2

Trying to capitalize the content of the files that match the filename pattern "_base.txt"; then output the results to another folder with the original filename plus the "_cap.txt" in the end.

I plan to do this through 3,000 files. So I am testing it on a few files at the moment.

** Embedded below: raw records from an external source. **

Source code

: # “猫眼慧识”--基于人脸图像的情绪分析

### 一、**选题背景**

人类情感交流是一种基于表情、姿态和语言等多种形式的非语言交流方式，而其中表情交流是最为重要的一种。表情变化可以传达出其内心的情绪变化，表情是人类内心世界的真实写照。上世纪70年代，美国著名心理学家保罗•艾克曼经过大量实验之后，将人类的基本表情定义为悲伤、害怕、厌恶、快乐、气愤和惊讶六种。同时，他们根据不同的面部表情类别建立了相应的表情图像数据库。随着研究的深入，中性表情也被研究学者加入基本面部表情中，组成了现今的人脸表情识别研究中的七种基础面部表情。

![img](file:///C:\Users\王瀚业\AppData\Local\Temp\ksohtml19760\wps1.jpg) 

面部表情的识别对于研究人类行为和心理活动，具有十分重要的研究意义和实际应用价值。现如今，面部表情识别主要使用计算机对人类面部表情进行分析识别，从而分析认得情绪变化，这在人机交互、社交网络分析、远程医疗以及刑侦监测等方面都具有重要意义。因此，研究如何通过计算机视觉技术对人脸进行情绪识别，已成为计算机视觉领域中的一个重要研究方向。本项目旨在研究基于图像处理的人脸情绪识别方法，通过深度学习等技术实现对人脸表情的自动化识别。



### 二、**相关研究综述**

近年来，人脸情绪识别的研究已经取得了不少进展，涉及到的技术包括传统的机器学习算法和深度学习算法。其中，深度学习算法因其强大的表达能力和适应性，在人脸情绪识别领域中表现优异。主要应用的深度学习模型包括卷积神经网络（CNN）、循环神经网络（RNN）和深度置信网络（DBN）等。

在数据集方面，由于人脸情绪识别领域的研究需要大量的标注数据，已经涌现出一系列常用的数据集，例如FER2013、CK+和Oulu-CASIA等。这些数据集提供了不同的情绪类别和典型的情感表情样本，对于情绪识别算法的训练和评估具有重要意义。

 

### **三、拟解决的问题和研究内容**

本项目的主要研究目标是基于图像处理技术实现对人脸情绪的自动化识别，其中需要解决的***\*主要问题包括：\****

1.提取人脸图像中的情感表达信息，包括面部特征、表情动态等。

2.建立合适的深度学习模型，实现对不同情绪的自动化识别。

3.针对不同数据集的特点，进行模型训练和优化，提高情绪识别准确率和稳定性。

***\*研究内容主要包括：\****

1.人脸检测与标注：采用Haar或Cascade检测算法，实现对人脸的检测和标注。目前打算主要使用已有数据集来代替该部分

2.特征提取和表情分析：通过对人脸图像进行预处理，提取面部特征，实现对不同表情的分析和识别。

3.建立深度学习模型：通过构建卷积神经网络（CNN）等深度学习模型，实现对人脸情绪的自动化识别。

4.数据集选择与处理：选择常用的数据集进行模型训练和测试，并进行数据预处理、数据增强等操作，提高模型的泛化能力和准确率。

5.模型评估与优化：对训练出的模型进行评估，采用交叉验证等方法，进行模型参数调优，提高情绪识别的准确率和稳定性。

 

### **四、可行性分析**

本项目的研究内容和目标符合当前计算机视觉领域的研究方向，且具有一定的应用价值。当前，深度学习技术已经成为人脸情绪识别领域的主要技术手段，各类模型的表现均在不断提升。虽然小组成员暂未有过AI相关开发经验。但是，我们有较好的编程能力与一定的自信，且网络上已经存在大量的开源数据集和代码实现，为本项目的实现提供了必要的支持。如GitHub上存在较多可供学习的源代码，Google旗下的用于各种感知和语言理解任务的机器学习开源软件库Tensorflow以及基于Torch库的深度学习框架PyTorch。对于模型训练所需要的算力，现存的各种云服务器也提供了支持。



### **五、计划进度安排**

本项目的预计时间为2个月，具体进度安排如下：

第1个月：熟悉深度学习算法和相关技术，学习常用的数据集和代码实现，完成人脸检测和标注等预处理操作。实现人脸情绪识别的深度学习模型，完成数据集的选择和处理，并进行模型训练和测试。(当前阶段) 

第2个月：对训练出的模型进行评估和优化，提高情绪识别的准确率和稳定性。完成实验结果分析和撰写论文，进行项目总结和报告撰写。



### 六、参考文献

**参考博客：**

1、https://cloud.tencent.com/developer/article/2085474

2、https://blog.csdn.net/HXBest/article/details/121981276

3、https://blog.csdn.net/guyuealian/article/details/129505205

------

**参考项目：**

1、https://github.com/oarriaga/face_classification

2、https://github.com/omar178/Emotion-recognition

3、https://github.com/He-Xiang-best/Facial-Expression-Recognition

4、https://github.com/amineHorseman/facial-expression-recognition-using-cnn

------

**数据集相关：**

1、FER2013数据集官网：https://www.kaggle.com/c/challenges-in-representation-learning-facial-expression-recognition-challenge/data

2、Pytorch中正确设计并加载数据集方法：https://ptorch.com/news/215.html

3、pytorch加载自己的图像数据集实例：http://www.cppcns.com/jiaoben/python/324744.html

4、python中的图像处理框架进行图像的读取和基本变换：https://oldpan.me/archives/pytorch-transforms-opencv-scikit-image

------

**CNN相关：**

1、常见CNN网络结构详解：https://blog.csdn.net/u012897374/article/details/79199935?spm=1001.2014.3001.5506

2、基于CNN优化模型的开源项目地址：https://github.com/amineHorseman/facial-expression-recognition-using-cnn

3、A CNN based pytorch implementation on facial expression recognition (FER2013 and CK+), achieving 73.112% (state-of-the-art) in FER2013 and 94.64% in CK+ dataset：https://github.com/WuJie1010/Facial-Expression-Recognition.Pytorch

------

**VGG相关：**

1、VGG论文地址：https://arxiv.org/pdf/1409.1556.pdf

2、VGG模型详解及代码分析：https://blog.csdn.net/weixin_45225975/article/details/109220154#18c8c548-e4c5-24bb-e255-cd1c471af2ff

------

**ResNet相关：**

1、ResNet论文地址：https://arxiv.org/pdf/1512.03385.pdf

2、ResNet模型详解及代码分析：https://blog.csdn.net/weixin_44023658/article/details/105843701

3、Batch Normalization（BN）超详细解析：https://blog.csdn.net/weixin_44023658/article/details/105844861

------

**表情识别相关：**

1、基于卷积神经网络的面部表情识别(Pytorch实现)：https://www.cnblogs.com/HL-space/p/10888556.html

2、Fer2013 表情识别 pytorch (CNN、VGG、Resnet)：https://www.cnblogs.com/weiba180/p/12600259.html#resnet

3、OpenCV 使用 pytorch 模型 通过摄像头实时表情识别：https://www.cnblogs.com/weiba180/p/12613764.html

First I was able to get the content capitalized. But all output results were not redirected.

BASE="/home/dir/input/"
find "$BASE" -type f -iname "*.txt" -exec awk '{print toupper($0)}' {} + 

Then I added the following, which allowed me to output to a new filename ended with "_cap.txt"

BASE="/home/dir/input/"
find "$BASE" -type f -iname "*_pv_bind_basefile.txt" -exec awk '{print toupper($0) >> (FILENAME "_cap.txt")}' {} +  

The problem showed up when I try to output to a specific folder

BASE="/home/dir/input/"
OUT_FOLDER="/home/dir/output/"
find "$BASE" -type f -iname "*_pv_bind_basefile.txt" -exec awk '{print toupper($0) >> ($OUT_FOLDER FILENAME "_cap.txt")}' {} +

I got the following error message

awk: illegal field $(), name "OUT_FOLDER" input record number 1, file /home/dir/input/TAB1.a1.001.txt source line number 1

I tried several iterations to output the files and failed miserably after a few hours...It must be some simple thing that I overlooked or not knowing how to do it. Any suggestions would be highly appreciated. Thank you.

Molly_K
  • 161

1 Answers1

2

Shell variables and Awk variables are different things.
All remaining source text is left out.